Among the entries below, find the lines with the word "console" and copy them.

-- -- --

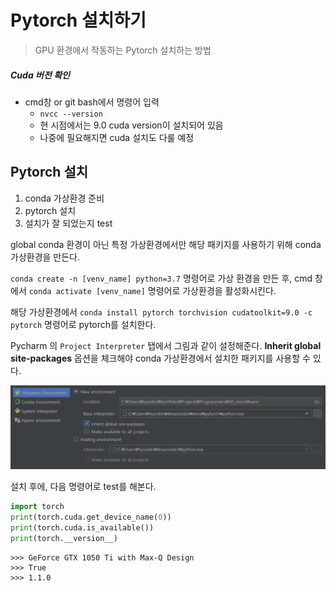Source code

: # Pytorch 설치하기

> GPU 환경에서 작동하는 Pytorch 설치하는 방법

##### Cuda 버전 확인

* cmd창 or git bash에서 명령어 입력
  * `nvcc --version`
  * 현 시점에서는 9.0 cuda version이 설치되어 있음
  * 나중에 필요해지면 cuda 설치도 다룰 예정

## Pytorch 설치

1. conda 가상환경 준비
2. pytorch 설치
3. 설치가 잘 되었는지 test

global conda 환경이 아닌 특정 가상환경에서만 해당 패키지를 사용하기 위해 conda 가상환경을 만든다.

`conda create -n [venv_name] python=3.7` 명령어로 가상 환경을 만든 후, cmd 창에서 `conda activate [venv_name]` 명령어로 가상환경을 활성화시킨다.

해당 가상환경에서 `conda install pytorch torchvision cudatoolkit=9.0 -c pytorch` 명령어로 pytorch를 설치한다.

Pycharm 의 `Project Interpreter`  탭에서 그림과 같이 설정해준다. **Inherit global site-packages** 옵션을 체크해야 conda 가상환경에서 설치한 패키지를 사용할 수 있다.

![pycharm_settings](assets/interpreter_setting.png)

설치 후에, 다음 명령어로 test를 해본다.

```python
import torch
print(torch.cuda.get_device_name(0))
print(torch.cuda.is_available())
print(torch.__version__)
```

```
>>> GeForce GTX 1050 Ti with Max-Q Design
>>> True
>>> 1.1.0
```

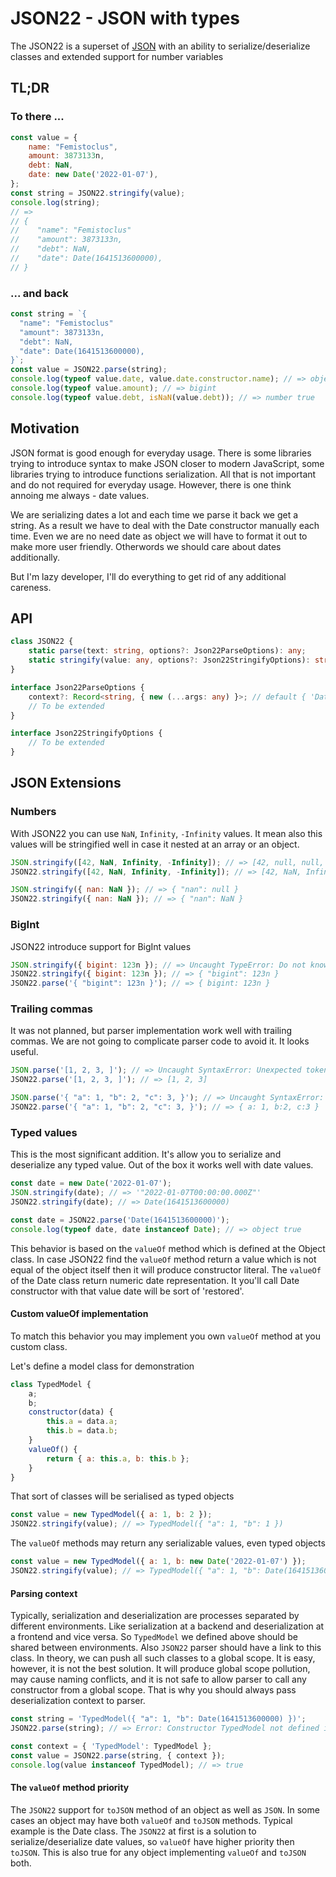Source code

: # JSON22 - JSON with types
The JSON22 is a superset of [JSON](https://tools.ietf.org/html/rfc7159) with an ability to serialize/deserialize classes and extended support for number variables

## TL;DR
### To there ...
```javascript
const value = {
    name: "Femistoclus",
    amount: 3873133n,
    debt: NaN,
    date: new Date('2022-01-07'),
};
const string = JSON22.stringify(value);
console.log(string);
// =>
// {
//    "name": "Femistoclus"
//    "amount": 3873133n,
//    "debt": NaN,
//    "date": Date(1641513600000),
// }
```

### ... and back
```javascript
const string = `{
  "name": "Femistoclus"
  "amount": 3873133n,
  "debt": NaN,
  "date": Date(1641513600000),
}`;
const value = JSON22.parse(string);
console.log(typeof value.date, value.date.constructor.name); // => object Date
console.log(typeof value.amount); // => bigint
console.log(typeof value.debt, isNaN(value.debt)); // => number true
```
## Motivation
JSON format is good enough for everyday usage. There is some libraries trying to introduce syntax to make JSON closer
to modern JavaScript, some libraries trying to introduce functions serialization. All that is not important and do not
required for everyday usage. However, there is one think annoing me always - date values. 

We are serializing dates a lot and each time we parse it back we get a string. As a result we have to deal with the Date 
constructor manually each time. Even we are no need date as object we will have to format it out to make more user friendly. 
Otherwords we should care about dates additionally.

But I'm lazy developer, I'll do everything to get rid of any additional careness.

## API
```typescript
class JSON22 {
    static parse(text: string, options?: Json22ParseOptions): any;
    static stringify(value: any, options?: Json22StringifyOptions): string;
}

interface Json22ParseOptions {
    context?: Record<string, { new (...args: any) }>; // default { 'Date': Date }
    // To be extended
}

interface Json22StringifyOptions {
    // To be extended
}
```

## JSON Extensions

### Numbers

With JSON22 you can use `NaN`, `Infinity`, `-Infinity` values. It mean also this values will be stringified well 
in case it nested at an array or an object.
```javascript
JSON.stringify([42, NaN, Infinity, -Infinity]); // => [42, null, null, null] 
JSON22.stringify([42, NaN, Infinity, -Infinity]); // => [42, NaN, Infinity, -Infinity]
```
```javascript
JSON.stringify({ nan: NaN }); // => { "nan": null } 
JSON22.stringify({ nan: NaN }); // => { "nan": NaN }
```

### BigInt
JSON22 introduce support for BigInt values
```javascript
JSON.stringify({ bigint: 123n }); // => Uncaught TypeError: Do not know how to serialize a BigInt
JSON22.stringify({ bigint: 123n }); // => { "bigint": 123n } 
JSON22.parse('{ "bigint": 123n }'); // => { bigint: 123n }
```

### Trailing commas
It was not planned, but parser implementation work well with trailing commas. 
We are not going to complicate parser code to avoid it. It looks useful.

```javascript
JSON.parse('[1, 2, 3, ]'); // => Uncaught SyntaxError: Unexpected token ] in JSON at position 9
JSON22.parse('[1, 2, 3, ]'); // => [1, 2, 3]
```
```javascript
JSON.parse('{ "a": 1, "b": 2, "c": 3, }'); // => Uncaught SyntaxError: Unexpected token } in JSON at position 26
JSON22.parse('{ "a": 1, "b": 2, "c": 3, }'); // => { a: 1, b:2, c:3 }
```
### Typed values
This is the most significant addition. It's allow you to serialize and deserialize any typed value. 
Out of the box it works well with date values.
```javascript
const date = new Date('2022-01-07');
JSON.stringify(date); // => '"2022-01-07T00:00:00.000Z"'
JSON22.stringify(date); // => Date(1641513600000)
```
```javascript
const date = JSON22.parse('Date(1641513600000)');
console.log(typeof date, date instanceof Date); // => object true 
```
This behavior is based on the `valueOf` method  which is defined at the Object class. 
In case JSON22 find the `valueOf` method return a value which is not equal of the object itself then it will produce
constructor literal. The `valueOf` of the Date class return numeric date representation. 
It you'll call Date constructor with that value date will be sort of 'restored'.

#### Custom valueOf implementation
To match this behavior you may implement you own `valueOf` method at you custom class.

Let's define a model class for demonstration
```javascript
class TypedModel {
    a;
    b;
    constructor(data) {
        this.a = data.a;
        this.b = data.b;
    }
    valueOf() {
        return { a: this.a, b: this.b };
    }
}
```
That sort of classes will be serialised as typed objects
```javascript
const value = new TypedModel({ a: 1, b: 2 });
JSON22.stringify(value); // => TypedModel({ "a": 1, "b": 1 }) 
```
The `valueOf` methods may return any serializable values, even typed objects
```javascript
const value = new TypedModel({ a: 1, b: new Date('2022-01-07') });
JSON22.stringify(value); // => TypedModel({ "a": 1, "b": Date(1641513600000) }) 
```
#### Parsing context
Typically, serialization and deserialization are processes separated by different environments. 
Like serialization at a backend and deserialization at a frontend and vice versa. 
So `TypedModel` we defined above should be shared between environments. 
Also `JSON22` parser should have a link to this class. In theory, we can push all such classes to a global scope. 
It is easy, however, it is not the best solution. It will produce global scope pollution, may cause naming conflicts,
and it is not safe to allow parser to call any constructor from a global scope. That is why you should always pass
deserialization context to parser.
```javascript
const string = 'TypedModel({ "a": 1, "b": Date(1641513600000) })';
JSON22.parse(string); // => Error: Constructor TypedModel not defined in the context

const context = { 'TypedModel': TypedModel };
const value = JSON22.parse(string, { context });
console.log(value instanceof TypedModel); // => true
```

#### The `valueOf` method priority
The `JSON22` support for `toJSON` method of an object as well as `JSON`. In some cases an object may have both `valueOf` 
and `toJSON` methods. Typical example is the Date class. The `JSON22` at first is a solution to serialize/deserialize 
date values, so `valueOf` have higher priority then `toJSON`. This is also true for any object implementing `valueOf` 
and `toJSON` both.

-- -- --

» **RESULT OF THIS EXERCISE**
console.log(string);
console.log(typeof value.date, value.date.constructor.name); // => object Date
console.log(typeof value.amount); // => bigint
console.log(typeof value.debt, isNaN(value.debt)); // => number true
console.log(typeof date, date instanceof Date); // => object true 
console.log(value instanceof TypedModel); // => true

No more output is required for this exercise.